AdBlock and Ghostery
The AdBlock extension stops ads from displaying in the browser. When the graphic for an ad displays, it enables a very simple and venerable form of tracking — a record in the server log of the machine on which the graphic resides, tied to my IP address.
I run the Ghostery extension in each browser. The way I have configured it, the extension blocks the action of 1003 of the 1009 cookies, trackers, beacons, etc. that Ghostery knows about today. It will be more tomorrow. I allow the remaining 6, which include Google Analytics and the Twitter button.
LocalStorage, cache, and Flash cookies
LocalStorage is an HTML5 mechanism that many sites now use for tracking. The script that overwrites my Cookies files for each browser (see above) also overwrites LocalStorage with known good content.
I also disable the on-disk cache for my main browser (Safari), as more and more tracking is taking place via this mechanism now. I do this by setting the permissions to zero on the cache directory. Taking this step means I’m using more bandwidth than would be the case with a functioning cache; it’s one of the prices I’m willing to pay for enhanced privacy.
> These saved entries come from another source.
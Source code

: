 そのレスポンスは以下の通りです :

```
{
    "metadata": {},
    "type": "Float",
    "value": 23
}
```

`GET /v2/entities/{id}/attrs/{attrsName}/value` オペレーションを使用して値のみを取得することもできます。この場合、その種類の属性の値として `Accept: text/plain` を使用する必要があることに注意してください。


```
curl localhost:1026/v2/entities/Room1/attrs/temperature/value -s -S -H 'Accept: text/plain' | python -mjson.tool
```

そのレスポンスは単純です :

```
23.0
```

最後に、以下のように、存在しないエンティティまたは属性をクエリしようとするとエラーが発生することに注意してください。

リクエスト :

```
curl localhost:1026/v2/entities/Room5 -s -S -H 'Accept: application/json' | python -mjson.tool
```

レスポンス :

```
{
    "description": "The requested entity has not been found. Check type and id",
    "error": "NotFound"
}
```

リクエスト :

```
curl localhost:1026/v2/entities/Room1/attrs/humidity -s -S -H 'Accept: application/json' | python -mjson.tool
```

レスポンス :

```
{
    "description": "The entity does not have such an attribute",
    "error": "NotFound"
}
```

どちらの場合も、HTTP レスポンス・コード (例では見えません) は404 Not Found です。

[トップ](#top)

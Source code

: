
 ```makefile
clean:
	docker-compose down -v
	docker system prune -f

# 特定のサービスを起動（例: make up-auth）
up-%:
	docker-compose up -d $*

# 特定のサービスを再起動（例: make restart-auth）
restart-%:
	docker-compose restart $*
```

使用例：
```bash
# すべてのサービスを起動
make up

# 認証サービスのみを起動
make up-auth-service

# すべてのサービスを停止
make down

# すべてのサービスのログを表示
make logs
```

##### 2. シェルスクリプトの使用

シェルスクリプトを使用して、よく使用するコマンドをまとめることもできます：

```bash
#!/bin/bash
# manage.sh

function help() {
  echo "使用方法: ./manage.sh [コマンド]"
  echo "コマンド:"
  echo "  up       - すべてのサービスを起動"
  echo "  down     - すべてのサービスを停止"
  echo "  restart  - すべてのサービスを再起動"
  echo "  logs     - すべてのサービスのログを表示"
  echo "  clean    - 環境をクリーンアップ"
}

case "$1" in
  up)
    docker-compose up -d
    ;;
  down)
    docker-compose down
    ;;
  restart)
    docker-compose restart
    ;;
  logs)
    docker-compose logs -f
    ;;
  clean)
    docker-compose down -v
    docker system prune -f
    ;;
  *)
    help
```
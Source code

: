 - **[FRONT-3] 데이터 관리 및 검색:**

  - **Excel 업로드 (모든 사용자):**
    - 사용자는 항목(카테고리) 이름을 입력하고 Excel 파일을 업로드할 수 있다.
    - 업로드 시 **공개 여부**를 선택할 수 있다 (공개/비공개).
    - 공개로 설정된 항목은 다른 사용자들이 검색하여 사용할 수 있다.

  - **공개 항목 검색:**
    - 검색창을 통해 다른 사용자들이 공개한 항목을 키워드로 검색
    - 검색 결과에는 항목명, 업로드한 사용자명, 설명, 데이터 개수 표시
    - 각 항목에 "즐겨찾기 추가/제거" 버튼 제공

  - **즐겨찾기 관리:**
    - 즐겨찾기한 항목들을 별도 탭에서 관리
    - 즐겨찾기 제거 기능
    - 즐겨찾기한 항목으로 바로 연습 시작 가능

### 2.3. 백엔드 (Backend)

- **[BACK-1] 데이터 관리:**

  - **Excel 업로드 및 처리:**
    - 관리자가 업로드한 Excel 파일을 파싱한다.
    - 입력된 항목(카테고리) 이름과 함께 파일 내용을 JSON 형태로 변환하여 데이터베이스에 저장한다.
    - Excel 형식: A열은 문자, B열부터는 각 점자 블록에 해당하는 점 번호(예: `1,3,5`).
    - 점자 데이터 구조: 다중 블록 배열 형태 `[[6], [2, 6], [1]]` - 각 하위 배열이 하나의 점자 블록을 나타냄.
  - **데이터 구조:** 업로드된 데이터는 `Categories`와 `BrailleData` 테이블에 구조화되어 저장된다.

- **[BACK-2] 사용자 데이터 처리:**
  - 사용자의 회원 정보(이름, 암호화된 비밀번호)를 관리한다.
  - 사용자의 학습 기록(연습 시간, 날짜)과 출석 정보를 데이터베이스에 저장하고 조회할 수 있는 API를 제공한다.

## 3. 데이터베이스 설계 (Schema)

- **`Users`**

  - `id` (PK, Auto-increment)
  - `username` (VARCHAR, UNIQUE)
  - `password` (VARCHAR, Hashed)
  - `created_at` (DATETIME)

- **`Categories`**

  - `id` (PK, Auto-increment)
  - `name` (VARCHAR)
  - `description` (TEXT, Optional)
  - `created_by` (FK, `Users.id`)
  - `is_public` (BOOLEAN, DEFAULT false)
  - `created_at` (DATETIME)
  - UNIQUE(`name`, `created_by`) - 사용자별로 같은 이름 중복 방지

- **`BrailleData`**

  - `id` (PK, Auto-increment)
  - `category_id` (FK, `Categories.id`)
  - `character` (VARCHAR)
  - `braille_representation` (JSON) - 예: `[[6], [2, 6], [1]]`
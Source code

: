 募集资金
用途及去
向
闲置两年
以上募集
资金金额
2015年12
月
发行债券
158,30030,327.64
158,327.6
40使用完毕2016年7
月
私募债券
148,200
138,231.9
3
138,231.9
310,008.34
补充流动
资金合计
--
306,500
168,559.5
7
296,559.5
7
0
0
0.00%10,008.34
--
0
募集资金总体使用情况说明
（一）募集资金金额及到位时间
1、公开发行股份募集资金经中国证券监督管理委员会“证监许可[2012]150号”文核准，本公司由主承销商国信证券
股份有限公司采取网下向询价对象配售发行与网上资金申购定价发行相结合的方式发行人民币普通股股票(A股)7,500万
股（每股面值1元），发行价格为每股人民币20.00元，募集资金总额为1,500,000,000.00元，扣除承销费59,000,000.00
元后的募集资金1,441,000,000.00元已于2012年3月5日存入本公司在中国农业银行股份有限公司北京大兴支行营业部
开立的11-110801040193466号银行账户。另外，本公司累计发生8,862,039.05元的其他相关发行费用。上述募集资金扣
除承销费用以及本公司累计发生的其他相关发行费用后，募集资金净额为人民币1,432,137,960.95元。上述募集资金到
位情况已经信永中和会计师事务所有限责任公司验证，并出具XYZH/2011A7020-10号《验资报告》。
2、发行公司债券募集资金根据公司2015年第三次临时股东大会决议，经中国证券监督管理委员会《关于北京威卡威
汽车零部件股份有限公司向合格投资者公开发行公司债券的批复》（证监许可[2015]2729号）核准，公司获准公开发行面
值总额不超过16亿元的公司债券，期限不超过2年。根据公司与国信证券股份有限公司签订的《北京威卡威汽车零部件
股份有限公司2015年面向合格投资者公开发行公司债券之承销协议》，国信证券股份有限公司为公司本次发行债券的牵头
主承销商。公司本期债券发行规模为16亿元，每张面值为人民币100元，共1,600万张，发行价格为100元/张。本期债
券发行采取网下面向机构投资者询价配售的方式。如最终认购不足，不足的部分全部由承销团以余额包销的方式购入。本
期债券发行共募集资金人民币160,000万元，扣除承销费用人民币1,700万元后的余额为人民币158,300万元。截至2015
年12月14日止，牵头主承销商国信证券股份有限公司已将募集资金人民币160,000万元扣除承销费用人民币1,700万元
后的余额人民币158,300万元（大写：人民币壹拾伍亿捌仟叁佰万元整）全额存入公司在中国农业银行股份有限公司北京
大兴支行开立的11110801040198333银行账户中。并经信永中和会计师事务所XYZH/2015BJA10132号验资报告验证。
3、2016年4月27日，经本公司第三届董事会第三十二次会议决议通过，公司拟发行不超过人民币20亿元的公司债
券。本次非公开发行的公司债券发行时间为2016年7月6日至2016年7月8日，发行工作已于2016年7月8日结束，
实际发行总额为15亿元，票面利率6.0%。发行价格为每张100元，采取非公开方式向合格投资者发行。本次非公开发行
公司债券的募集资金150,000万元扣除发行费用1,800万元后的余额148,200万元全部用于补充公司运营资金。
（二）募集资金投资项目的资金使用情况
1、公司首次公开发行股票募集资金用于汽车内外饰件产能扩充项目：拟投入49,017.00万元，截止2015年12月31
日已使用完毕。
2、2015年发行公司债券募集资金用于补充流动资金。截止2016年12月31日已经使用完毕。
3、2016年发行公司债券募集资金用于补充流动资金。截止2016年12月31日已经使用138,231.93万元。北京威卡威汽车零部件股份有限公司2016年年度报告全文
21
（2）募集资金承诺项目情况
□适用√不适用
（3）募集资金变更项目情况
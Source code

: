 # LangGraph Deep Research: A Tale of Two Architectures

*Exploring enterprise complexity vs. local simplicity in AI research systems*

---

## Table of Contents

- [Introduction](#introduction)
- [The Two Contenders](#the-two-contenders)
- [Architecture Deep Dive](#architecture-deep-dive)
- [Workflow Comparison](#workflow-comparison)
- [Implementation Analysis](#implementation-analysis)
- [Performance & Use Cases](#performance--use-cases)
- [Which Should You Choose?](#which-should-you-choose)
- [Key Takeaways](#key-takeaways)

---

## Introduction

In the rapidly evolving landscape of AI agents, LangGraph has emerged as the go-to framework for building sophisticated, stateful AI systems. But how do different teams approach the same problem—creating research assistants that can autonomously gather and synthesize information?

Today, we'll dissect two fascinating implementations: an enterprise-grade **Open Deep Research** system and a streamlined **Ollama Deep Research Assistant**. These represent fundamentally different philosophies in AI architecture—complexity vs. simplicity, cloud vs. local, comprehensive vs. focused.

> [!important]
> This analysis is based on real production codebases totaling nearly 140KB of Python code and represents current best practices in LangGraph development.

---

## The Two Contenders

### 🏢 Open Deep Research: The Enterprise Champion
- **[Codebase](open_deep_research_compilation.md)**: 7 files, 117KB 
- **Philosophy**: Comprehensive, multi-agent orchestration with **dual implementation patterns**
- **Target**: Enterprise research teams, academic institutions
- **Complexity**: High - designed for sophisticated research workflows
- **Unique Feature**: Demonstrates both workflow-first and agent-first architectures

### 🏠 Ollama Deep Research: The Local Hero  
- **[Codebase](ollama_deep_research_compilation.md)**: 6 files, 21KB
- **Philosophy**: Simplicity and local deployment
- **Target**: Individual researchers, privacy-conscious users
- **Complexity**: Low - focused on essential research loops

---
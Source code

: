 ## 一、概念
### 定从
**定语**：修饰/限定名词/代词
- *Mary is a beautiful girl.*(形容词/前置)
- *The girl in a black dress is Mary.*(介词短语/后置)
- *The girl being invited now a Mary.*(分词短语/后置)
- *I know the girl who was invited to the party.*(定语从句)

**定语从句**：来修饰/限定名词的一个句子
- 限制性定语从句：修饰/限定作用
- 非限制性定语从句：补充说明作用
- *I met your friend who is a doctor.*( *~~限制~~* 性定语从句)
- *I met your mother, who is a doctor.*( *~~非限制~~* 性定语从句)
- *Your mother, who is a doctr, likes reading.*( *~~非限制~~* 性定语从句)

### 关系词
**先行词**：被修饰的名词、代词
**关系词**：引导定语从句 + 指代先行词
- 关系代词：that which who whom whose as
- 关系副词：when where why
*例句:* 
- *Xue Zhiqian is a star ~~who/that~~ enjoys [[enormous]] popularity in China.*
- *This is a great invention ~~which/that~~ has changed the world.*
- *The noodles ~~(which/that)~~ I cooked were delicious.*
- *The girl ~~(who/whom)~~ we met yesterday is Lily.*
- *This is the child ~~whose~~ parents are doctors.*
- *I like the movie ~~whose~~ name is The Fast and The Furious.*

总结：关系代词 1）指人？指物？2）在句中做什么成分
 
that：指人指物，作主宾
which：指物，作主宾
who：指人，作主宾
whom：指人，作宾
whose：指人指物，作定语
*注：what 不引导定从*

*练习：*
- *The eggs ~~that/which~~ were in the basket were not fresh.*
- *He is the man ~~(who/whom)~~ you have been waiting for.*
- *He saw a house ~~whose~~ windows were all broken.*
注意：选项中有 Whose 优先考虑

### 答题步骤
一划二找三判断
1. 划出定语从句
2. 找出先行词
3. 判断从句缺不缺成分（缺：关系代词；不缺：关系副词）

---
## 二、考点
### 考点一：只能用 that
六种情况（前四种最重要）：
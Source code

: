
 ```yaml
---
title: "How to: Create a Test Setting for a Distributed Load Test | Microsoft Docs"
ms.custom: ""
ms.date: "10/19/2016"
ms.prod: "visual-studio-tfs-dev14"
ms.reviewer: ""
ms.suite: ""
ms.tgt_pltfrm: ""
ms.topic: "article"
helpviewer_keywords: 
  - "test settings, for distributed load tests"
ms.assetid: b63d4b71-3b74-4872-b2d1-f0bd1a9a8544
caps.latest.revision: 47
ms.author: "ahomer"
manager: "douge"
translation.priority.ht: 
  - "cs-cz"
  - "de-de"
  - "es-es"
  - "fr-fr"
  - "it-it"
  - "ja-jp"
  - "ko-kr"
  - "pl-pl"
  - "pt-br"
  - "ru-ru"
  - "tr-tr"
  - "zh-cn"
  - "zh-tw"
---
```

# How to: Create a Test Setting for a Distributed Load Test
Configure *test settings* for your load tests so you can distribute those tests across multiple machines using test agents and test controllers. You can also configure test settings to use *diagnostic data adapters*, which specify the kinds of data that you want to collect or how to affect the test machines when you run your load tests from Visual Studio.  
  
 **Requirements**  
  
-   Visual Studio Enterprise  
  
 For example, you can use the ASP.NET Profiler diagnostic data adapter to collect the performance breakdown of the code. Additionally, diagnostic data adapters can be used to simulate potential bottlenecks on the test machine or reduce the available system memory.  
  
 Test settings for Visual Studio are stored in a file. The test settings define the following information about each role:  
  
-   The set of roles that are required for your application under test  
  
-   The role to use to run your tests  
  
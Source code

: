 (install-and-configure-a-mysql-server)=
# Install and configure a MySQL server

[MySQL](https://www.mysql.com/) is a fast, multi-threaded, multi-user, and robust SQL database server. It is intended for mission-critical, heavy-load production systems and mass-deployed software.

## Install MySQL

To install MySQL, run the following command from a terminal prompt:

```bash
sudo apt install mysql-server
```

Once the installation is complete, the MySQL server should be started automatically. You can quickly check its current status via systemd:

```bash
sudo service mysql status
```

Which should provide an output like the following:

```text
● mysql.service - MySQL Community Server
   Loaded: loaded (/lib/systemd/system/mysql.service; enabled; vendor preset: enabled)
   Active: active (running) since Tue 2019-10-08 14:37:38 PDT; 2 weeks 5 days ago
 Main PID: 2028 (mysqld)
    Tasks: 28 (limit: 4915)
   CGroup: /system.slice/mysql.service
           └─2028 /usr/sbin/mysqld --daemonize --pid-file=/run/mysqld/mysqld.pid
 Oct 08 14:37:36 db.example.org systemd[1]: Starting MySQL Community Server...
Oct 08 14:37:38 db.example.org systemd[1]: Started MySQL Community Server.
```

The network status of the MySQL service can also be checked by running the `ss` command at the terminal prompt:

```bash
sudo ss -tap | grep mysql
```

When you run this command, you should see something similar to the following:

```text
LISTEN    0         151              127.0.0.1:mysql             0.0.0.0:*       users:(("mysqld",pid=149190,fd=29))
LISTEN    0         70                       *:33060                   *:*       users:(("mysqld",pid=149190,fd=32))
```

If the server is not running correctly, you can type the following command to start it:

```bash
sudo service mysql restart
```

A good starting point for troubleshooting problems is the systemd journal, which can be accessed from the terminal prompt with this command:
I disable so-called Flash cookies (Adobe calls them Local Storage Objects) by making their storage directory unwritable. Flash cookies were popular for tracking some years back, but their use is declining now, perhaps because privacy researchers are on to them.
Don’t track me bro
Most browsers offer a Do Not Track option. DNT is on the way to becoming a standard under the auspices of the World Wide Web Consortium. Safari, Firefox, Internet Explorer, and Opera provide a DNT choice — at this writing Google Chrome does not. Checking the DNT box has no practical effect at this time, because very few advertising companies honor it (Twitter is one of the ones that do). In the future, DNT may be meaningful.
If I am ever going to do a search or visit a site I absolutely don’t want tracked or recorded, I open an Incognito browsing session in Chrome and activate a virtual private network (WiTopia is the one I use) so that my IP address is not any of the ones usually associated with me.
The steps outlined here don’t protect against tracking by means of device fingerprinting, which companies such as BlueCava are offering to advertisers and others desirous of tracking users across the Net.